Journey To Italy Part II débute lentement. Une chorale séraphique étend une anesthésie pensive. Des carillons et une ombre montante forgent un léger mouvement ascensionnelle qu'une brume, plus dense que les voix, ensevelie, comme la caresse d'une maman attendrie. Des effets métalliques s'insèrent dans cette procession. Épars et comparables aux tintements des clochers angéliques, ils insufflent de fausses impulsions dans cette ouverture ambiante et d'ambiances astrale. Des filaments s'extirpent de cette carapace ouatée, autour des 8 minutes, poussant un rythme vif à relever ce défi d'ascension. En réalités, ils deviennent ces éléments en saccades qui supportaient les envoutements, comme ici, du piano. Sauf que les choses bougent bougrement avec plus d'entrain dans cette deuxième partie de Journey To Italy Part II. Les filaments deviennent des boucles oscillantes qui ceinturent l'axe rythmique en multitudes de boucles papillonnantes. Le piano est toujours aussi actif avec une mélodie animée sur cette masse qui se met à palpiter par le biais d'une ligne de basse distraitement vrombissante. Percussions, riffs en mode disco et une ligne de basses séquences nourrie comme du bon Pyramid Peak, ce vaisseau rythmique reste en suspension jusqu'à la 18ième minute. Oust le piano! C'est au tour du synthé de nous ensorceler avec de beaux solos qui chantent et entremêlent leurs différences sur un beat de techno pour zombies à la recherche de viandes. Des solos, parfois je pense à la période Body Love, qui deviennent plus vicieux et qui exploitent différents approches vocables sur un tempo subtilement plus agressif. Cette approche audacieuse fond doucement dans les vapeurs de brume, les solos gémissant comme des baleines échouées et le rythme respiratoire s'éteignant après une dernière série de battements tardive, d'une finale toujours lente à aspirer sa brume orchestrale.
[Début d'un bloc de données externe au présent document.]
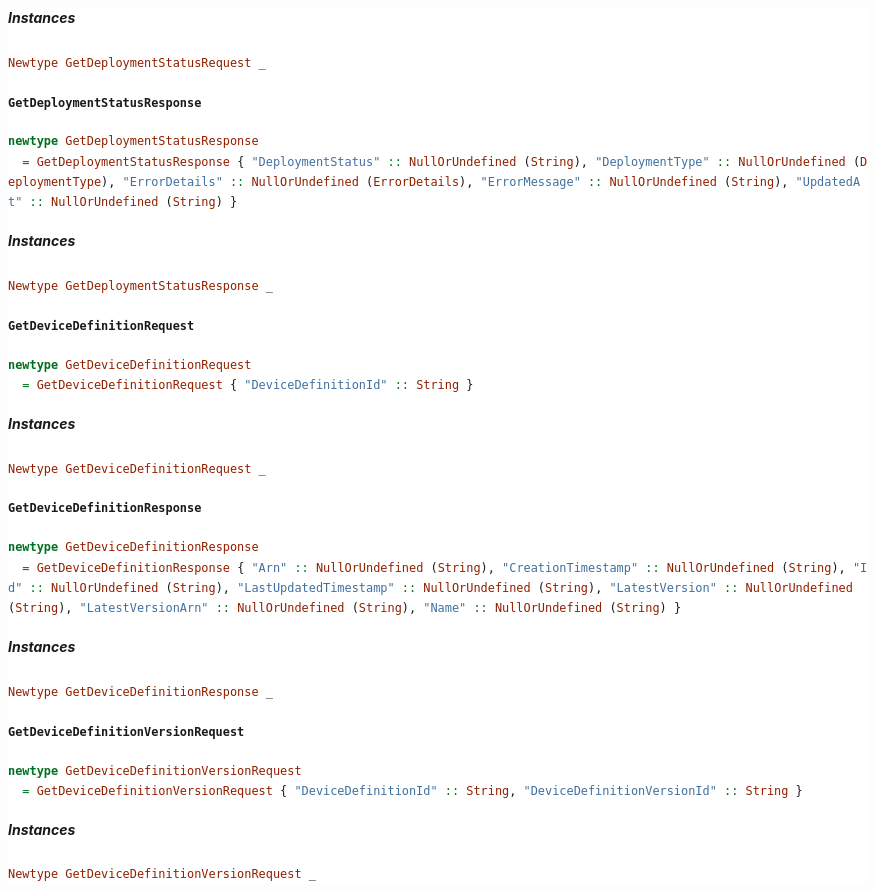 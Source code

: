 ##### Instances
``` purescript
Newtype GetDeploymentStatusRequest _
```

#### `GetDeploymentStatusResponse`

``` purescript
newtype GetDeploymentStatusResponse
  = GetDeploymentStatusResponse { "DeploymentStatus" :: NullOrUndefined (String), "DeploymentType" :: NullOrUndefined (DeploymentType), "ErrorDetails" :: NullOrUndefined (ErrorDetails), "ErrorMessage" :: NullOrUndefined (String), "UpdatedAt" :: NullOrUndefined (String) }
```

##### Instances
``` purescript
Newtype GetDeploymentStatusResponse _
```

#### `GetDeviceDefinitionRequest`

``` purescript
newtype GetDeviceDefinitionRequest
  = GetDeviceDefinitionRequest { "DeviceDefinitionId" :: String }
```

##### Instances
``` purescript
Newtype GetDeviceDefinitionRequest _
```

#### `GetDeviceDefinitionResponse`

``` purescript
newtype GetDeviceDefinitionResponse
  = GetDeviceDefinitionResponse { "Arn" :: NullOrUndefined (String), "CreationTimestamp" :: NullOrUndefined (String), "Id" :: NullOrUndefined (String), "LastUpdatedTimestamp" :: NullOrUndefined (String), "LatestVersion" :: NullOrUndefined (String), "LatestVersionArn" :: NullOrUndefined (String), "Name" :: NullOrUndefined (String) }
```

##### Instances
``` purescript
Newtype GetDeviceDefinitionResponse _
```

#### `GetDeviceDefinitionVersionRequest`

``` purescript
newtype GetDeviceDefinitionVersionRequest
  = GetDeviceDefinitionVersionRequest { "DeviceDefinitionId" :: String, "DeviceDefinitionVersionId" :: String }
```

##### Instances
``` purescript
Newtype GetDeviceDefinitionVersionRequest _
```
Driving Home termine ce magnifique album de Bernd Kistenmacher avec une approche rythmique plus enjouée. On croirait entendre l'ossature du Antartica de Vangelis prisonnière d'une ballade électronique de Jean-Michel Jarre sur un fond mélodieux aux essences orientales. C'est beau, lumineux et entraînant. Et comme toujours, Bernd module sa musique en y apportant nuances et subtilités faisant de Driving Home une mélodie qui a tous ses sens et son sens!
J'ai lu ma première chronique au sujet de cet album et je ne comprends pas la vision que j'en avais à cette époque. Faut dire que c'était ma période morphine! J'ai réécouté cet album une demi-douzaine de fois cette semaine. Bien que le son ait très mal vieillie et qu'un repiquage s'impose, UN VIAGGIO ATTRAVERSO L'ITALIA est un magnifique album de vrai Berlin School. Un Berlin School orchestral où le piano impose sa vision autant qu'un synthé peut le faire, comme dans Journey To Italy Part II. Du grand et créatif Bernd Kistenmacher.